Star_Messiah_John_StuartThis Advent season finds me weary and oh, so in need of a Savior! It has been a year of pouring out and I am empty and filled with longing...just the right position to be in to receive and welcome the coming Savior.

No one expected the Messiah would come as a baby. They were looking for a King. They expected a leader who would overthrow the rule of Rome and bring peace and prosperity. Yet, He came, not in power, not with an army, but quietly, unseen, hidden in the womb of a peasant girl named Mary.

Why did he do that—humble himself, come unseen?

After all, He was with the Father God at creation, “In the beginning!” He was “with God,” and He “was God.” (John 1:1) Jesus was the express image of God with all the power of creation in Himself. “By Him all things were created…in Him all things hold together... in Him all the fullness of God was pleased to dwell” ( Col. 1:15-20). This One laid aside all the glory of heaven, all the power of deity, and descended to earth. He did not come in a shout of glory—though angels sang at his birth. He did not come to exert the power of a ruler—though God has put all things under His feet. No, this One, this Glorious One, came quietly to a peasant girl. He entered our world as an embryo, fragile, dependent, powerless. So imperceptible was his coming that an angel was sent to tell Mary that she had conceived the Son of God.

No one expected Messiah to be laid in a manger. All Israel had waited for him for centuries. Prophets proclaimed his coming, describing his greatness in ringing voices that echo still in the strains of Handel’s Messiah during Advent. Isaiah describes Messiah as Light coming to dispel darkness, a hot and purifying refiner’s fire, a Shepherd whose yoke is easy and who holds weak lambs to his chest. Wonderful Counselor, Mighty God, Everlasting Father, Prince of Peace! We do not imagine Isaiah holding a sonogram picture of Christ in the womb when he shouts, “Behold, your God!” There was no ultrasound technology to peer into Mary’s womb, yet there surely was a fragile embryo bearing God’s DNA!

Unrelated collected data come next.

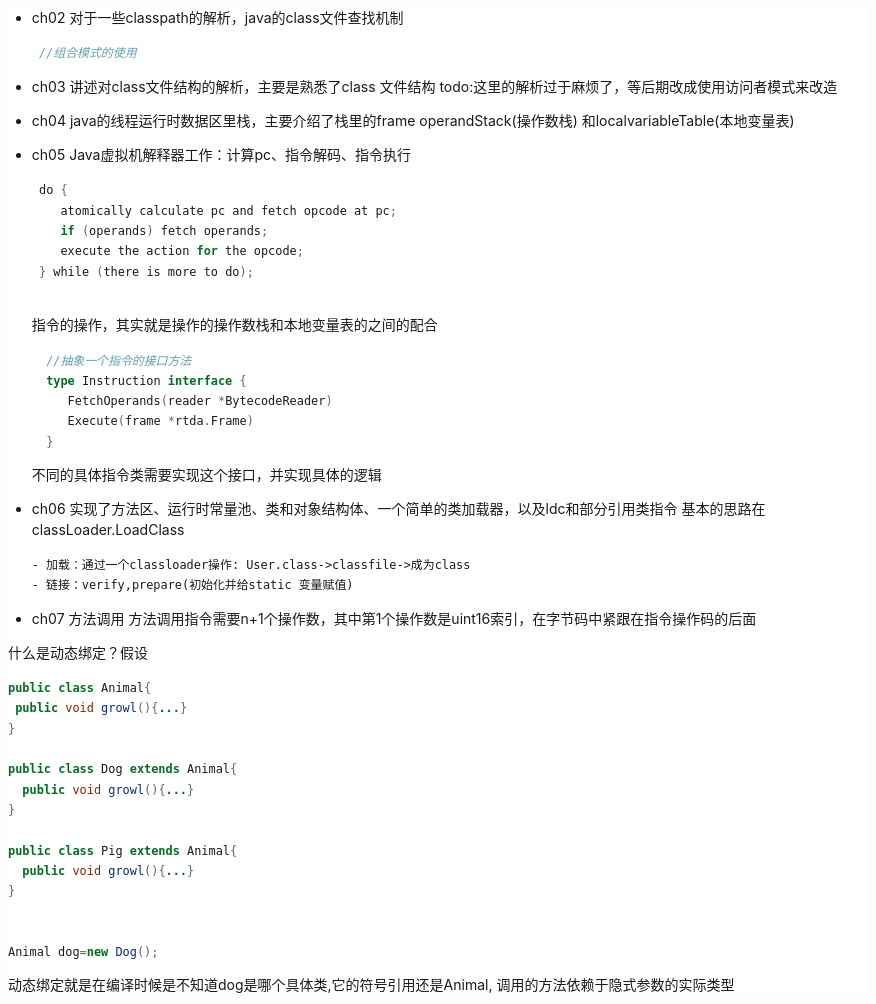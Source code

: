 - ch02 对于一些classpath的解析，java的class文件查找机制
  
  ```go
   //组合模式的使用
  
  ```
- ch03 讲述对class文件结构的解析，主要是熟悉了class 文件结构
  todo:这里的解析过于麻烦了，等后期改成使用访问者模式来改造
  
- ch04 java的线程运行时数据区里栈，主要介绍了栈里的frame operandStack(操作数栈)
       和localvariableTable(本地变量表)

- ch05 Java虚拟机解释器工作：计算pc、指令解码、指令执行

  ```go
   do {
      atomically calculate pc and fetch opcode at pc;
      if (operands) fetch operands;
      execute the action for the opcode;
   } while (there is more to do);
 
   ```
   指令的操作，其实就是操作的操作数栈和本地变量表的之间的配合
   
   
   ```go
     //抽象一个指令的接口方法
     type Instruction interface {
     	FetchOperands(reader *BytecodeReader)
     	Execute(frame *rtda.Frame)
     }
   ```
   不同的具体指令类需要实现这个接口，并实现具体的逻辑
   
   
   
   
- ch06
   实现了方法区、运行时常量池、类和对象结构体、一个简单的类加载器，以及ldc和部分引用类指令
   基本的思路在
   classLoader.LoadClass
      
      - 加载：通过一个classloader操作: User.class->classfile->成为class    
      - 链接：verify,prepare(初始化并给static 变量赋值)  
      
   
- ch07 方法调用
 方法调用指令需要n+1个操作数，其中第1个操作数是uint16索引，在字节码中紧跟在指令操作码的后面 
 
 什么是动态绑定？假设
 ```java
 public class Animal{
  public void growl(){...} 
}
  
 public class Dog extends Animal{
   public void growl(){...}
 }

 public class Pig extends Animal{
   public void growl(){...}
 }


 Animal dog=new Dog();
 ``` 
  动态绑定就是在编译时候是不知道dog是哪个具体类,它的符号引用还是Animal, 调用的方法依赖于隐式参数的实际类型
 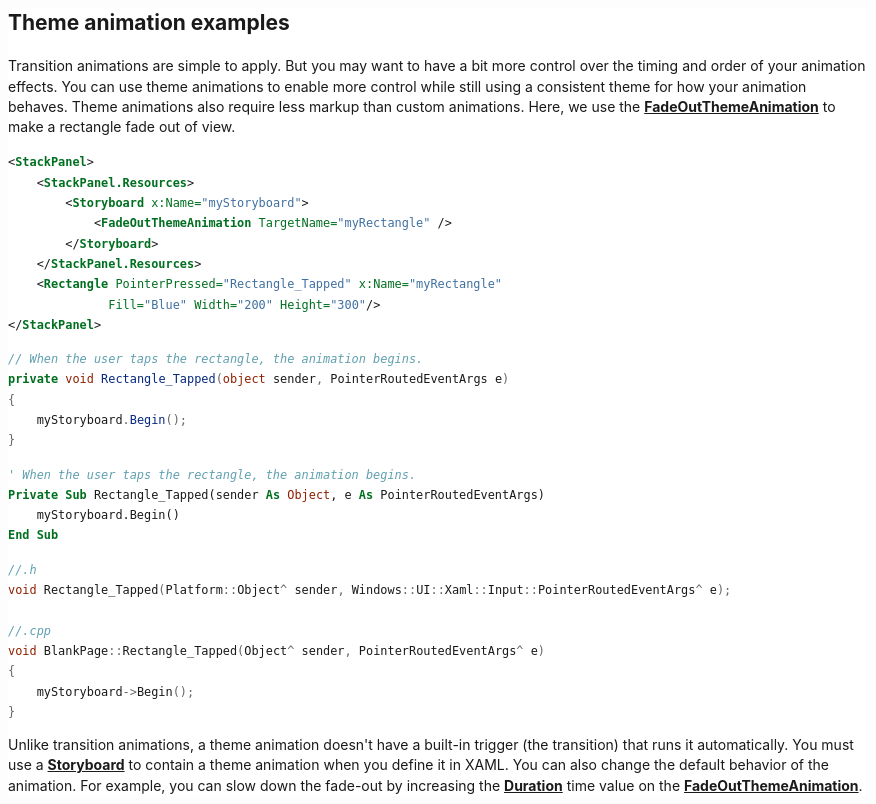 
## Theme animation examples

Transition animations are simple to apply. But you may want to have a bit more control over the timing and order of your animation effects. You can use theme animations to enable more control while still using a consistent theme for how your animation behaves. Theme animations also require less markup than custom animations. Here, we use the [**FadeOutThemeAnimation**](/uwp/api/Windows.UI.Xaml.Media.Animation.FadeOutThemeAnimation) to make a rectangle fade out of view.

```xml
<StackPanel>    
    <StackPanel.Resources>
        <Storyboard x:Name="myStoryboard">
            <FadeOutThemeAnimation TargetName="myRectangle" />
        </Storyboard>
    </StackPanel.Resources>
    <Rectangle PointerPressed="Rectangle_Tapped" x:Name="myRectangle"  
              Fill="Blue" Width="200" Height="300"/>
</StackPanel>
```

```cs
// When the user taps the rectangle, the animation begins.
private void Rectangle_Tapped(object sender, PointerRoutedEventArgs e)
{
    myStoryboard.Begin();
}
```

```vb
' When the user taps the rectangle, the animation begins.
Private Sub Rectangle_Tapped(sender As Object, e As PointerRoutedEventArgs)
    myStoryboard.Begin()
End Sub
```

```cpp
//.h
void Rectangle_Tapped(Platform::Object^ sender, Windows::UI::Xaml::Input::PointerRoutedEventArgs^ e);

//.cpp
void BlankPage::Rectangle_Tapped(Object^ sender, PointerRoutedEventArgs^ e)
{
    myStoryboard->Begin();
}
```

Unlike transition animations, a theme animation doesn't have a built-in trigger (the transition) that runs it automatically. You must use a [**Storyboard**](/uwp/api/Windows.UI.Xaml.Media.Animation.Storyboard) to contain a theme animation when you define it in XAML. You can also change the default behavior of the animation. For example, you can slow down the fade-out by increasing the [**Duration**](/uwp/api/windows.ui.xaml.media.animation.timeline.duration) time value on the [**FadeOutThemeAnimation**](/uwp/api/Windows.UI.Xaml.Media.Animation.FadeOutThemeAnimation).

Christ’s day of birth, his appearance to the world, was not without celebration. We know well the story of the angels filling the sky with singing and the message of the Savior’s birth. We love the pageantry of the arrival of the Kings from afar. No GPS guided them, but God provided a star.

Why did he do that—humble himself, come in obscurity and poverty?

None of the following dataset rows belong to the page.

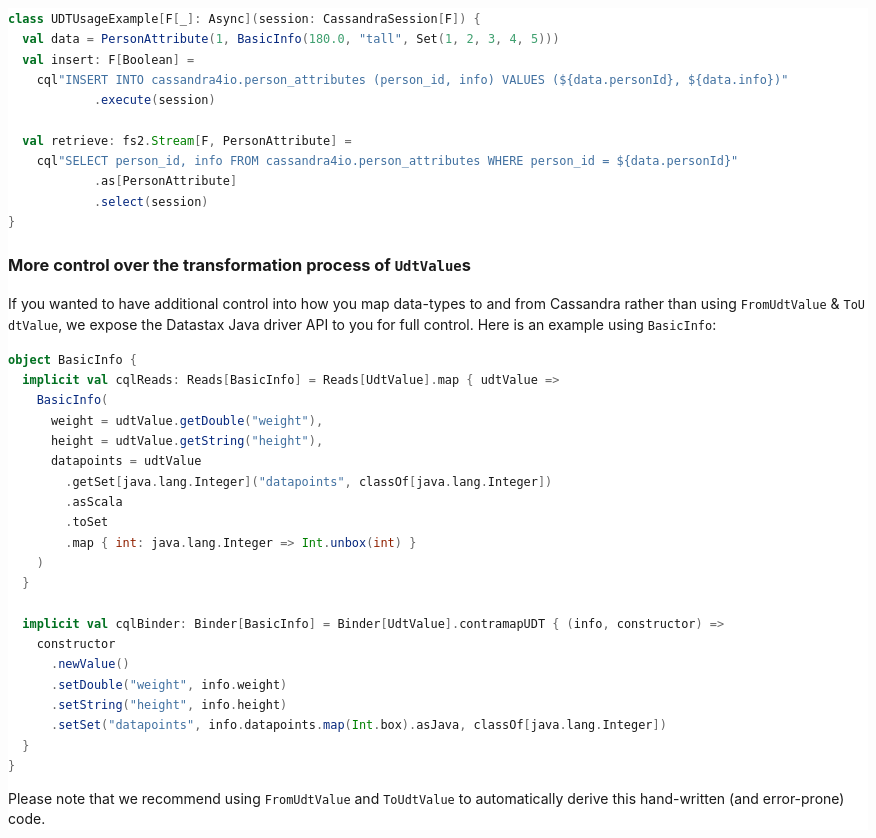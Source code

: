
 ```scala
class UDTUsageExample[F[_]: Async](session: CassandraSession[F]) {
  val data = PersonAttribute(1, BasicInfo(180.0, "tall", Set(1, 2, 3, 4, 5)))
  val insert: F[Boolean] =
    cql"INSERT INTO cassandra4io.person_attributes (person_id, info) VALUES (${data.personId}, ${data.info})"
            .execute(session)

  val retrieve: fs2.Stream[F, PersonAttribute] = 
    cql"SELECT person_id, info FROM cassandra4io.person_attributes WHERE person_id = ${data.personId}"
            .as[PersonAttribute]
            .select(session)
}
```

### More control over the transformation process of `UdtValue`s

If you wanted to have additional control into how you map data-types to and from Cassandra rather than using `FromUdtValue`
& `ToUdtValue`, we expose the Datastax Java driver API to you for full control. Here is an example using `BasicInfo`:

```scala
object BasicInfo {
  implicit val cqlReads: Reads[BasicInfo] = Reads[UdtValue].map { udtValue =>
    BasicInfo(
      weight = udtValue.getDouble("weight"),
      height = udtValue.getString("height"),
      datapoints = udtValue
        .getSet[java.lang.Integer]("datapoints", classOf[java.lang.Integer])
        .asScala
        .toSet
        .map { int: java.lang.Integer => Int.unbox(int) }
    )
  }

  implicit val cqlBinder: Binder[BasicInfo] = Binder[UdtValue].contramapUDT { (info, constructor) =>
    constructor
      .newValue()
      .setDouble("weight", info.weight)
      .setString("height", info.height)
      .setSet("datapoints", info.datapoints.map(Int.box).asJava, classOf[java.lang.Integer])
  }
}
```

Please note that we recommend using `FromUdtValue` and `ToUdtValue` to automatically derive this hand-written (and error-prone) 
code. 
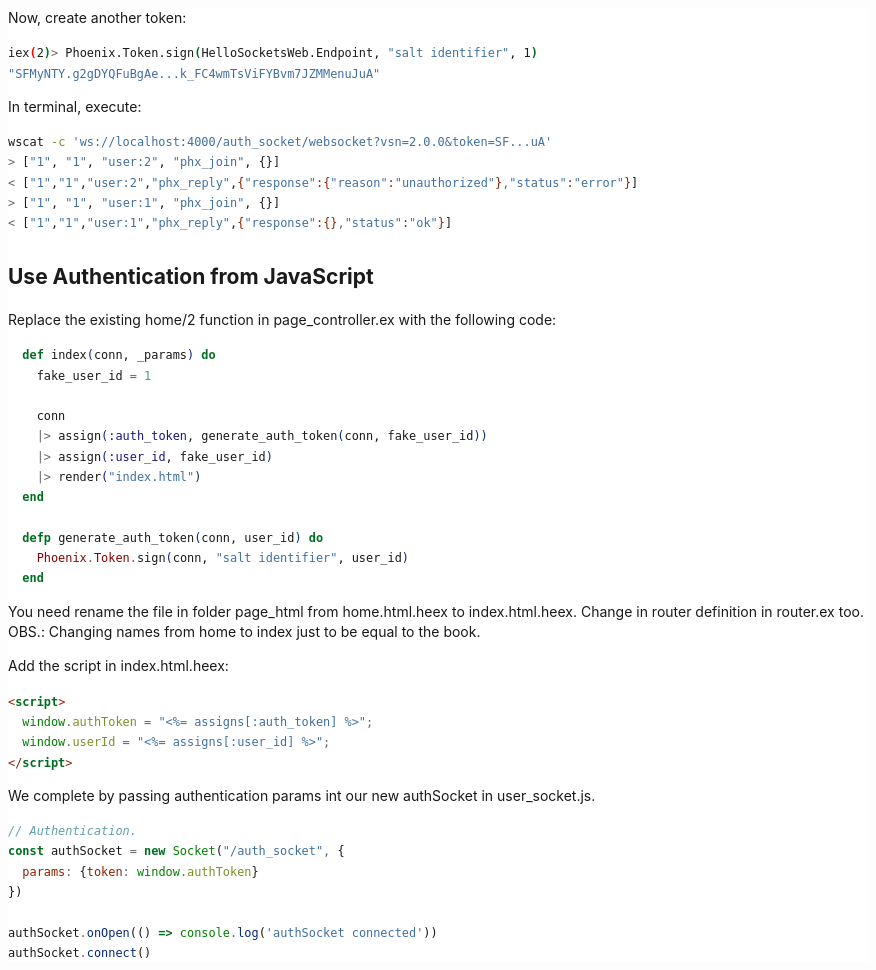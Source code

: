 Now, create another token:
```bash
iex(2)> Phoenix.Token.sign(HelloSocketsWeb.Endpoint, "salt identifier", 1)
"SFMyNTY.g2gDYQFuBgAe...k_FC4wmTsViFYBvm7JZMMenuJuA"
```

In terminal, execute:
```bash
wscat -c 'ws://localhost:4000/auth_socket/websocket?vsn=2.0.0&token=SF...uA'
> ["1", "1", "user:2", "phx_join", {}]
< ["1","1","user:2","phx_reply",{"response":{"reason":"unauthorized"},"status":"error"}]
> ["1", "1", "user:1", "phx_join", {}]
< ["1","1","user:1","phx_reply",{"response":{},"status":"ok"}]
```

## Use Authentication from JavaScript
Replace the existing home/2 function in page_controller.ex with the following code:
```elixir
  def index(conn, _params) do
    fake_user_id = 1

    conn
    |> assign(:auth_token, generate_auth_token(conn, fake_user_id))
    |> assign(:user_id, fake_user_id)
    |> render("index.html")
  end

  defp generate_auth_token(conn, user_id) do
    Phoenix.Token.sign(conn, "salt identifier", user_id)
  end
```

You need rename the file in folder page_html from home.html.heex to index.html.heex. Change in router definition in router.ex too.
OBS.: Changing names from home to index just to be equal to the book.

Add the script in index.html.heex:
```html
<script>
  window.authToken = "<%= assigns[:auth_token] %>";
  window.userId = "<%= assigns[:user_id] %>";
</script>
```

We complete by passing authentication params int our new authSocket in user_socket.js.
```js
// Authentication.
const authSocket = new Socket("/auth_socket", {
  params: {token: window.authToken}
})

authSocket.onOpen(() => console.log('authSocket connected'))
authSocket.connect()
```
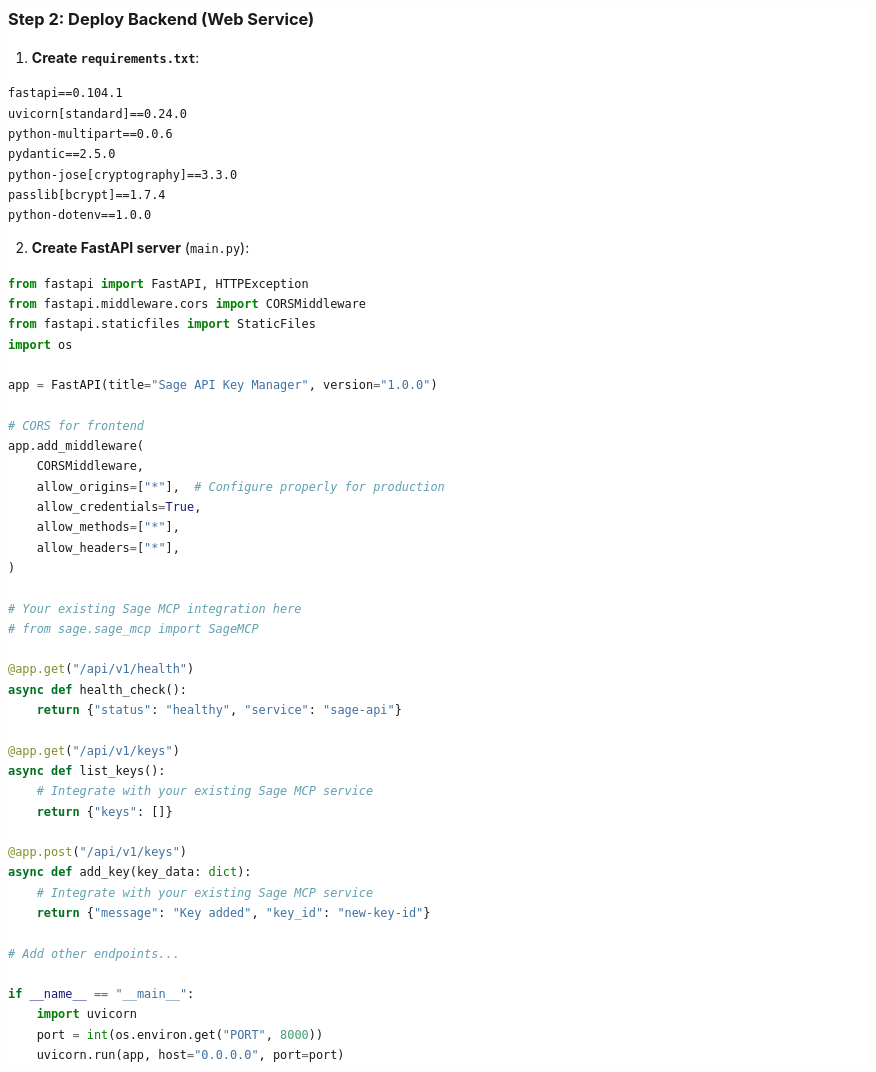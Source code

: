 ### Step 2: Deploy Backend (Web Service)

1. **Create `requirements.txt`**:
```txt
fastapi==0.104.1
uvicorn[standard]==0.24.0
python-multipart==0.0.6
pydantic==2.5.0
python-jose[cryptography]==3.3.0
passlib[bcrypt]==1.7.4
python-dotenv==1.0.0
```

2. **Create FastAPI server** (`main.py`):
```python
from fastapi import FastAPI, HTTPException
from fastapi.middleware.cors import CORSMiddleware
from fastapi.staticfiles import StaticFiles
import os

app = FastAPI(title="Sage API Key Manager", version="1.0.0")

# CORS for frontend
app.add_middleware(
    CORSMiddleware,
    allow_origins=["*"],  # Configure properly for production
    allow_credentials=True,
    allow_methods=["*"],
    allow_headers=["*"],
)

# Your existing Sage MCP integration here
# from sage.sage_mcp import SageMCP

@app.get("/api/v1/health")
async def health_check():
    return {"status": "healthy", "service": "sage-api"}

@app.get("/api/v1/keys")
async def list_keys():
    # Integrate with your existing Sage MCP service
    return {"keys": []}

@app.post("/api/v1/keys")
async def add_key(key_data: dict):
    # Integrate with your existing Sage MCP service
    return {"message": "Key added", "key_id": "new-key-id"}

# Add other endpoints...

if __name__ == "__main__":
    import uvicorn
    port = int(os.environ.get("PORT", 8000))
    uvicorn.run(app, host="0.0.0.0", port=port)
```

No one expected the Messiah would die on a cross. They expected he would bring them freedom and hope and light and that he would trample their enemies, but they did not interpret the prophecies to mean freedom from sin! They did not understand that the light would be the glory of His presence inside us. They hoped he would bring dramatic change to their situation, but did not expect that hope to be achieved through death and resurrection. They expected Him to change the world—they did not know he wanted to transform us. They did not understand that at the end of his life on earth—as at the beginning—he would once more be quietly unseen, yet oh so alive!

Why did he do that—die on a cross?

“For God so loved the world, that he sent his only Son, that whosoever believeth in him should not perish but have everlasting life.” (John 3:16)

He came to the womb of Mary so that we might know that he sees and knows us and we are precious to him in all the most fragile and dependent moments of our lives—even before others see us or know us.

He was laid in a manger so that we would understand what is important and what is not, that we might escape the idolatry of material things, power, and influence and follow him in wholeness and humility.

He died on the cross so that we might be free of our sin! “He is the firstborn from among the dead” so that we might have life, restored to worship and adoration, and alive to enjoy him forever.

He is coming again and all the earth groans for that day! We wait for light and hope and peace and joy. Come, Lord Jesus Come!